Михаил Соколов: Которая вымирает, правда.

Мария Липман: Я бы не сказала, что это так. Мне кажется, что свобода выражения, в отличие от свободы прессы, как института, который обеспечивает подотчетность власти, в России очень значительная. Тут и Интернет, и печатные СМИ, и целый ряд других средств массовой информации. И Россия, как тоже сегодня звучало неоднократно на конференции, делится на Россию больших городов и на Россию остальную. И в пространстве больших городов происходит то, что один из участников сегодня назвал «индивидуальной модернизацией».

Михаил Соколов: В значительной степени «индивидуальная модернизация», о чем говорил Сэм Грин, он говорил это с негативным оттенком – люди уходят в себя, они уходят от общественной жизни, это форма внутренней миграции.

Мария Липман: Я думаю, что совсем не это. Он сказал, что можно найти на пространстве России, в разных ее крупных городах людей, которые находятся на том же уровне интеллектуальном, идеологическом, которые знакомы с теориями, с литературой, с тем, что их интересует, в самых разных сферах жизни. И ни в каком смысле не уступают своим западным коллегам, которые живут в иной, гораздо более открытой политической системе. Это люди, которые себя абсолютно уютно и комфортабельно ощущают в современном глобализованном мире, в мире свободных коммуникаций, которые имеют современные навыки. Действительно, это верно. И именно эти люди в наибольшей степени склонны, по крайней мере теоретически, рассматривать возможность отъезда. И именно эти люди нередко живут, что называется, на два дома. Те из них, кто более состоятельный, размещают иной раз свои семьи или покупают недвижимость где-то за пределами нашей страны. Но, вместе с тем, мне представляется, что в профессиональной сфере в России по-прежнему есть достаточно широкие возможности, и возможности индивидуальной свободы в России по-прежнему очень широки, если мы сравним с тем временем, которое мы хорошо помним. Когда вся наша жизнь со всех сторон была обложена ограничениями в любой сфере самореализации.
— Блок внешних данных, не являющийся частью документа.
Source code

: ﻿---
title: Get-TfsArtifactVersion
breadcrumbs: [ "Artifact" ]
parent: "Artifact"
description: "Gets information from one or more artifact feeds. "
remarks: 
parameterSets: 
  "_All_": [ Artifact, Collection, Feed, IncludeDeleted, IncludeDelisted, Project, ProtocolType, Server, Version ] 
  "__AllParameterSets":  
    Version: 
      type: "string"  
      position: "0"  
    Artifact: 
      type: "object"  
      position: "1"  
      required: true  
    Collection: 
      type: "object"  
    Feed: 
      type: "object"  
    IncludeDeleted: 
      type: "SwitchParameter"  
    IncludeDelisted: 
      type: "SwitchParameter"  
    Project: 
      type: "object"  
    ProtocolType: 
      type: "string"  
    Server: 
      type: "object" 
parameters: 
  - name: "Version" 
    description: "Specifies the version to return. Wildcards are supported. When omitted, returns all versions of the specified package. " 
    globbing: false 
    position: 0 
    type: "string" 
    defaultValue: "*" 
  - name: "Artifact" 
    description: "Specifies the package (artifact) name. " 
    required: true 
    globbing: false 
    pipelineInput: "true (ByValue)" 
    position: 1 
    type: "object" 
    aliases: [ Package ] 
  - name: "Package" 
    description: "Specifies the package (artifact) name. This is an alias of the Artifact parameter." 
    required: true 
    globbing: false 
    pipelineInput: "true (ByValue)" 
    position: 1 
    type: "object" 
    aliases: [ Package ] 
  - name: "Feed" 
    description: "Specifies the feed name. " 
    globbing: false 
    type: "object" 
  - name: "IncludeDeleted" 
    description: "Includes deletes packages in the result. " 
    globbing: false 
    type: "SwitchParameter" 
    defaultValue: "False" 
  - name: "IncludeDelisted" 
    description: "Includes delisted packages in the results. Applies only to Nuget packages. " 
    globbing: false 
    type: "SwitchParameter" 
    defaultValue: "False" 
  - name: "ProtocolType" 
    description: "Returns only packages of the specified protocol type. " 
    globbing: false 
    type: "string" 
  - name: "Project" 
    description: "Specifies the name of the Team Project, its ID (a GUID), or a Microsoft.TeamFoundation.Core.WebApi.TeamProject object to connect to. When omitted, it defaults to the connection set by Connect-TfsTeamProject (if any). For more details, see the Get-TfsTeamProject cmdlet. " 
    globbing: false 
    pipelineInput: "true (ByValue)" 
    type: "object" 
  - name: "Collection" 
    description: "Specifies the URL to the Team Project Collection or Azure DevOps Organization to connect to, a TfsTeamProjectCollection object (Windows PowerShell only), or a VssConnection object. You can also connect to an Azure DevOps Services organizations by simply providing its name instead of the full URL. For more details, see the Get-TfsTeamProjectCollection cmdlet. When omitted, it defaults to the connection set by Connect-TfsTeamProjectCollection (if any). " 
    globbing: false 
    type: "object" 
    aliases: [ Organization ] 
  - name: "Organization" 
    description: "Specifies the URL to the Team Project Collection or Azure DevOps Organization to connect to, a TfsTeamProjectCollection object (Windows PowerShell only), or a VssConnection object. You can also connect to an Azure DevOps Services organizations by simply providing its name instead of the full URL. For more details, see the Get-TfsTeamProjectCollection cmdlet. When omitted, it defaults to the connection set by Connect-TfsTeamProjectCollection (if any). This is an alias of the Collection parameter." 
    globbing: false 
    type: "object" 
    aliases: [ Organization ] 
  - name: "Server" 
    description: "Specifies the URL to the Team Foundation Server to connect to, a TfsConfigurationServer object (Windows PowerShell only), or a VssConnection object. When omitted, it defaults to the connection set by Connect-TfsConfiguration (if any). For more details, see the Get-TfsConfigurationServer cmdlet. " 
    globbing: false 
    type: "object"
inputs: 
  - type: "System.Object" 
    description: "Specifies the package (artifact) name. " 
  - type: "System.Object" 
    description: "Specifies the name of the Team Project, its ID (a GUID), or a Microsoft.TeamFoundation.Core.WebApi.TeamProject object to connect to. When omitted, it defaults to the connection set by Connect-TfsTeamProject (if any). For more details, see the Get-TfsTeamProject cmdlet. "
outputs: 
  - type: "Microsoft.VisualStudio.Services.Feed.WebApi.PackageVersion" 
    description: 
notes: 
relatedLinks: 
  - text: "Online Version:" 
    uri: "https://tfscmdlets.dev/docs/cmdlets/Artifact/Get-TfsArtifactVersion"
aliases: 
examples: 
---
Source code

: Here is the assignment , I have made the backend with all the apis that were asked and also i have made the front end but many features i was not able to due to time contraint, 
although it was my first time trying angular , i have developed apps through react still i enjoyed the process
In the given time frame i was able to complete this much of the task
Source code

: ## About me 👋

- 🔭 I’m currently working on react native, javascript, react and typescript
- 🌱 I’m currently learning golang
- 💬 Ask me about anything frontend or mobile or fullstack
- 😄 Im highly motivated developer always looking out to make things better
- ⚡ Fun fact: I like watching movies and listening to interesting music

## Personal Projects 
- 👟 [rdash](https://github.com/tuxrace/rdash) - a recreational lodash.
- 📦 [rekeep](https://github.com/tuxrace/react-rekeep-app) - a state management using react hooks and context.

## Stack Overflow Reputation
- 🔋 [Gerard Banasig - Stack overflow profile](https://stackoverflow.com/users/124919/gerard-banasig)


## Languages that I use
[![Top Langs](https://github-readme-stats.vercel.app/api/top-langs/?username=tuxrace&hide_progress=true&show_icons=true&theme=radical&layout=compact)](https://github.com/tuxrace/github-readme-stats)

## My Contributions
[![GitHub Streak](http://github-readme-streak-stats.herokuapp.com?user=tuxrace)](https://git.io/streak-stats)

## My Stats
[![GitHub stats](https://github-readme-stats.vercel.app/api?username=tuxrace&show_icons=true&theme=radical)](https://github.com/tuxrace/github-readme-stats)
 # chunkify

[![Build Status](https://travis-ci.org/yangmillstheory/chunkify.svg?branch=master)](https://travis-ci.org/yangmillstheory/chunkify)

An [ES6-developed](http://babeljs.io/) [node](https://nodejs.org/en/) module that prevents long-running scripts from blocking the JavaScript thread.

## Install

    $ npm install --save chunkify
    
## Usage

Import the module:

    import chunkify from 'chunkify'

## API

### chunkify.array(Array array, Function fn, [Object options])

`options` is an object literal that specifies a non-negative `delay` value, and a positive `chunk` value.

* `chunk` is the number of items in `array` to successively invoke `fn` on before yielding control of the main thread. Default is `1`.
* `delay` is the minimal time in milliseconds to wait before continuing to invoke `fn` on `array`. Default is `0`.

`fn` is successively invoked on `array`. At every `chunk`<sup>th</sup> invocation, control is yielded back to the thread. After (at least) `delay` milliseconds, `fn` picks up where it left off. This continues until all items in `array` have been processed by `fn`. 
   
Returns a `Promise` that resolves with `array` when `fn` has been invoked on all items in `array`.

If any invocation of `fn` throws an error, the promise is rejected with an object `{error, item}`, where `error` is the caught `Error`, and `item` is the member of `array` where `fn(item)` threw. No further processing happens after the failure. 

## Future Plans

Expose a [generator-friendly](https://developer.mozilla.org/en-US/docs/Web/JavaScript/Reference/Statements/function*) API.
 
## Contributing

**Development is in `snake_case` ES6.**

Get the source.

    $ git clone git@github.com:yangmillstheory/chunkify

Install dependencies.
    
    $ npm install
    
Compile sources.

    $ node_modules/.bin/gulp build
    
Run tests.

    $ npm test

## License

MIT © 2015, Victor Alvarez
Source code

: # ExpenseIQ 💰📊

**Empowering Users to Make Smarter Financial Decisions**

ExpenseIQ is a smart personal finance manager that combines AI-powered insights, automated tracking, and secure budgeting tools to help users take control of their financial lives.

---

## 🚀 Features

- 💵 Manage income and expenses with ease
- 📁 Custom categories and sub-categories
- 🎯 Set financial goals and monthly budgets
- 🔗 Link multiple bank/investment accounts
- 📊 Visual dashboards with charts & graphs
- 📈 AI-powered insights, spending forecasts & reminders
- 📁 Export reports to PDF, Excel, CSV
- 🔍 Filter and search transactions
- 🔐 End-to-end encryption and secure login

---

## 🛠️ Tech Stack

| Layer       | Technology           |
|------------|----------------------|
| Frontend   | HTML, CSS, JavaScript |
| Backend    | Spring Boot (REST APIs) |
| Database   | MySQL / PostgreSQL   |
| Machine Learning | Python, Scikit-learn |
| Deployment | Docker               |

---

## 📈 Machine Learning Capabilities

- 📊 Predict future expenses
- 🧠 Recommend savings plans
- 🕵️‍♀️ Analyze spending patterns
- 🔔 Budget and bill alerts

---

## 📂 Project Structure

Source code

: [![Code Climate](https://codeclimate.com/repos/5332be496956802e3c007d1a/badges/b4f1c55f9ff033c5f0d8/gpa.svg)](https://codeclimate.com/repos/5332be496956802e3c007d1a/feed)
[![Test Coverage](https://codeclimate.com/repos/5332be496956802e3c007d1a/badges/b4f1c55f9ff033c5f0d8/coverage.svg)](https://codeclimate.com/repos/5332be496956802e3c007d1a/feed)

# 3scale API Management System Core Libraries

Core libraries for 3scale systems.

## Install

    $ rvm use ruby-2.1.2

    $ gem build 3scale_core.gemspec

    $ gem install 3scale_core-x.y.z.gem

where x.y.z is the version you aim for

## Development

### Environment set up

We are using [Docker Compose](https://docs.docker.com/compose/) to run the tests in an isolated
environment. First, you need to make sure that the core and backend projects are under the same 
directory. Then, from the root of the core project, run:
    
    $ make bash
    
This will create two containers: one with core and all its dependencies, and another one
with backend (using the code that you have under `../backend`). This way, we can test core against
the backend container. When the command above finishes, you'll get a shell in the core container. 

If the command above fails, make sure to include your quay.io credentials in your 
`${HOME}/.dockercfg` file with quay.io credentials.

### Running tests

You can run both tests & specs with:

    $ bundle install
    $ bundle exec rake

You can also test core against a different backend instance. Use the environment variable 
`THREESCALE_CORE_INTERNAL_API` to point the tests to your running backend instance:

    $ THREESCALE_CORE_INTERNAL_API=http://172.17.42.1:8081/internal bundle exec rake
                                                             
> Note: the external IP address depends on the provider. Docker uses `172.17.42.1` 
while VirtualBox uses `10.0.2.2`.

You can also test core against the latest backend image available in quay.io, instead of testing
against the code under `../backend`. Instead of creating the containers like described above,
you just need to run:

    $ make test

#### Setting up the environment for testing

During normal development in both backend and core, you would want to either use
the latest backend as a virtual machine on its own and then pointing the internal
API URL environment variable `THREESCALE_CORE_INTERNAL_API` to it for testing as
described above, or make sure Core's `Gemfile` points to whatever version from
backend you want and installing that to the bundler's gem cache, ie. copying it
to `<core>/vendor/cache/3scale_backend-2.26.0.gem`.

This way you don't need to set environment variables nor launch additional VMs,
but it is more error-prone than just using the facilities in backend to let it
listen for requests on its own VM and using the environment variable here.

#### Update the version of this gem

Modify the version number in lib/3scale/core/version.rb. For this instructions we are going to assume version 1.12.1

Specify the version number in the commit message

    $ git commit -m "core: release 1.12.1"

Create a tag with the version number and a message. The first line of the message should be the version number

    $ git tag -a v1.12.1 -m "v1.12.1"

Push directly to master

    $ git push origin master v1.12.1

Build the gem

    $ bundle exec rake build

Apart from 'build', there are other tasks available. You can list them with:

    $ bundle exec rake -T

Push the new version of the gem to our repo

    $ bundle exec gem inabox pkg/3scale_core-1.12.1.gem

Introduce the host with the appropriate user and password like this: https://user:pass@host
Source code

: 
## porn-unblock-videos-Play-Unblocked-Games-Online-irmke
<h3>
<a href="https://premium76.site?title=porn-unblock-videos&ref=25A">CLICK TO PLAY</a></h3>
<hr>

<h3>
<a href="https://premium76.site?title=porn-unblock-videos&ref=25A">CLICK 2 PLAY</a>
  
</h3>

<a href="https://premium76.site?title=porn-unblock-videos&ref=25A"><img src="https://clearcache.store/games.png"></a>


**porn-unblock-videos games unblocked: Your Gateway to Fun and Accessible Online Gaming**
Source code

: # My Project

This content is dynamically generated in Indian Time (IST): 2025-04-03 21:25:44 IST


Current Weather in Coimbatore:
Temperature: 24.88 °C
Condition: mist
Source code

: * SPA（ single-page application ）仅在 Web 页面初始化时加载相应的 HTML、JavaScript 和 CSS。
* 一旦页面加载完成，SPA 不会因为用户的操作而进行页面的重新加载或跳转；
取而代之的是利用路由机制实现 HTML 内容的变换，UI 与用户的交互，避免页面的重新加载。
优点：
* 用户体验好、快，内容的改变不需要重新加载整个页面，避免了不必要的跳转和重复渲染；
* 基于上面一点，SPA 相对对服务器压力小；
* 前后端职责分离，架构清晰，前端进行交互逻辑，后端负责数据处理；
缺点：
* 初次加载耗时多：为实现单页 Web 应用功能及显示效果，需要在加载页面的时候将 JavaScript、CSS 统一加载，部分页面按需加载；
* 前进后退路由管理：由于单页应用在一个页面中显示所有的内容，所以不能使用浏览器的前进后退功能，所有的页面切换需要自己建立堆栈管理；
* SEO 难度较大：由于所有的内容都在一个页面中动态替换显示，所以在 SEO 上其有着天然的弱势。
Поэтому беда Чечни, в частности, состоит в том, что самые лучшие представители чеченского общества, которые могли бы трудиться на благо своей территории, стремятся уехать куда-нибудь в Центральную Россию, главным образом, в крупные города и в Москву. И крупный бизнес находится в Москве самого разного происхождения, и люди, которые работают в академической или в какой-нибудь иной сфере, тоже находятся в Москве, а не в Чечне, где для них нет возможностей самореализации.

У нас такая возможность есть, у нас нет возможности самореализоваться в политической сфере совсем. У нас очень ограниченные возможности самореализоваться в сфере, где нужны гражданские свободы. Но в сфере индивидуальной и какого-то индивидуального достижения возможности достаточно большие. И именно поэтому, мне кажется, в пространстве очень значительных индивидуальных свобод, в которых мы живем сегодня, перспективы превращения в Чечню никак не просматривается.

Михаил Соколов: Я могу назвать сходу несколько регионов, которые по политическим свободам и так далее таковы, что массы людей оттуда уезжают достаточно активно в другие места, даже в соседние регионы. Возьмите Кемеровскую область, из-под Амана Тулеева масса людей эмигрировала фактически...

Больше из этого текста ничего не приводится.